Presidente do BRB descarta privatização e afirma que banco manterá foco regional e reforçará capital

Escrito por: Equipe Bolso do Investidor
Data da publicação: 8 de fevereiro de 2026

O presidente do Banco de Brasília (BRB), Nelson Antônio de Souza, afirmou que a instituição não será privatizada nem federalizada enquanto ele estiver à frente da direção do banco. Em entrevista divulgada neste domingo ao jornal O Estado de S. Paulo, o executivo também sinalizou que o BRB vai reduzir sua ambição de expansão nacional e priorizar seu papel regional com foco em solidez financeira e sustentabilidade operacional.

A declaração ocorre em meio a um processo de reorganização interna do banco, que enfrenta os desdobramentos do chamado “caso Master”, no qual operações com ativos do extinto Banco Master geraram perdas significativas e levaram a instituição a elaborar um plano de recomposição de capital apresentado ao Banco Central do Brasil. O documento contempla medidas para reforçar o balanço e a liquidez da instituição ao longo dos próximos meses, embora os valores específicos dos aportes ainda dependam de conclusão das apurações e de eventuais definições do controlador, que é o Governo do Distrito Federal.

Foco regional e ajuste estratégico

Segundo Souza, a estratégia do banco nos próximos anos é consolidar sua atuação no Distrito Federal e regiões próximas, em vez de tentar replicar um modelo de atuação nacional que, em sua visão, exigiria uma estrutura mais ampla e poderia comprometer a sustentabilidade da instituição. “É preferível encolher agora para voltar mais forte depois”, afirmou, destacando a necessidade de criar bases sólidas antes de buscar expansão. A mudança de foco busca fortalecer a saúde financeira do banco em um momento em que seus ativos e prática de crédito estão sob maior escrutínio, especialmente após a investigação sobre ativos adquiridos do Banco Master.

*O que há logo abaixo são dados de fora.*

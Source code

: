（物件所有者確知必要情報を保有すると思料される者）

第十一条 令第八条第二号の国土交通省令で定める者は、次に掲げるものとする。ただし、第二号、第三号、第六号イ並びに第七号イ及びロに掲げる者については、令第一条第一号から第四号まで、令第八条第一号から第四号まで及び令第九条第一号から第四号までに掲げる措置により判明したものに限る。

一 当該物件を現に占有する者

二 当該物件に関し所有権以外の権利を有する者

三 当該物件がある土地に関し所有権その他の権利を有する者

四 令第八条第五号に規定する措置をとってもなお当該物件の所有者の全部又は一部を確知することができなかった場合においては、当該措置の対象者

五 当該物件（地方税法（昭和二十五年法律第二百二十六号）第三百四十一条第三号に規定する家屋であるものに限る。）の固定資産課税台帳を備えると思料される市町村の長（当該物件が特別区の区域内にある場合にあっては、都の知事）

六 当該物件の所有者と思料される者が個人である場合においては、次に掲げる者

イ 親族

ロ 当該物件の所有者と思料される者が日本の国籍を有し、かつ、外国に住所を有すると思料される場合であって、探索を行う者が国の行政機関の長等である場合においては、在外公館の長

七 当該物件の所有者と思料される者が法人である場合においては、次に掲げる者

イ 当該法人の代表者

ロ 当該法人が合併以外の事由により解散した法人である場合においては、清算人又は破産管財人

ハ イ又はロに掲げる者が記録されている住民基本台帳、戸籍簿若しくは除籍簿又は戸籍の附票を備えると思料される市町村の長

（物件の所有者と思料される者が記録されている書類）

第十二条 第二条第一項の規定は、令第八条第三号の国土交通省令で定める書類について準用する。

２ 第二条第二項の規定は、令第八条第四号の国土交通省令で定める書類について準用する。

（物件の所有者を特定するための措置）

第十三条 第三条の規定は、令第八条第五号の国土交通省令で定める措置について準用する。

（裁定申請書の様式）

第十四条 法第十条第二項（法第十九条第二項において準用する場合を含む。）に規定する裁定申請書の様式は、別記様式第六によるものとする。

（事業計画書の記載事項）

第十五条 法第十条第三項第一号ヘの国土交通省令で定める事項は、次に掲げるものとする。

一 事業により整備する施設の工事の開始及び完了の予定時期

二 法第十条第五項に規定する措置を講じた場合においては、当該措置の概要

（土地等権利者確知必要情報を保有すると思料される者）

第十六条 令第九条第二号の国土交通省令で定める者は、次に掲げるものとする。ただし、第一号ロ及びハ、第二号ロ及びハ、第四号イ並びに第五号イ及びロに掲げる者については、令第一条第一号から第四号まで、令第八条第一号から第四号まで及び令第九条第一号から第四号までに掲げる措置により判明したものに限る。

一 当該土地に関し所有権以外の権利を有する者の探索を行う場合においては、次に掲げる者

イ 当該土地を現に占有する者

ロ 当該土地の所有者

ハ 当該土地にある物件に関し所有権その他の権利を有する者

Plano de capital apresentado ao Banco Central

Na última sexta-feira, o BRB entregou ao Banco Central seu “Plano de Capital”, que reúne medidas para recompor o patrimônio e reforçar reservas de liquidez em até 180 dias, caso a necessidade de aporte seja confirmada. O plano foi apresentado pessoalmente pelo presidente do banco e contou com a participação do secretário de Economia do Distrito Federal, reforçando o compromisso do controlador com a estabilidade da instituição e a proteção de clientes, investidores e parceiros. O documento prevê ações preventivas de recomposição de capital, mas não detalha os valores que poderão ser necessários para essa recomposição.

Repercussões do “caso Master”

O ajuste estratégico do BRB está diretamente ligado aos impactos acumulados após a compra de carteiras de crédito relacionadas ao Banco Master, cuja liquidação em 2025 resultou em prejuízos e investigações envolvendo fraudes financeiras. Autoridades estimam que o banco precisaria provisionar mais de R$ 5 bilhões para cobrir perdas associadas a essas transações, de acordo com informações citadas por autoridades do sistema financeiro.

Visão Bolso do Investidor

Para o mercado financeiro, a reafirmação de que o BRB não será privatizado ou federalizado traz algum alívio em um período de incertezas após o “caso Master”. A decisão de focar a atuação na região e fortalecer o capital deve trazer maior previsibilidade sobre os rumos da instituição e reduzir o risco de volatilidade nas ações. Ainda assim, o plano de recomposição de capital e a necessidade de eventuais aportes exigem atenção, pois implicam impacto nas contas do acionista controlador e podem demandar apoio político da Câmara Legislativa do Distrito Federal. Para investidores, acompanhar a evolução das medidas de capitalização e desdobramentos do caso Master será essencial para avaliar a solidez e o potencial de retomada de crescimento do banco no médio prazo.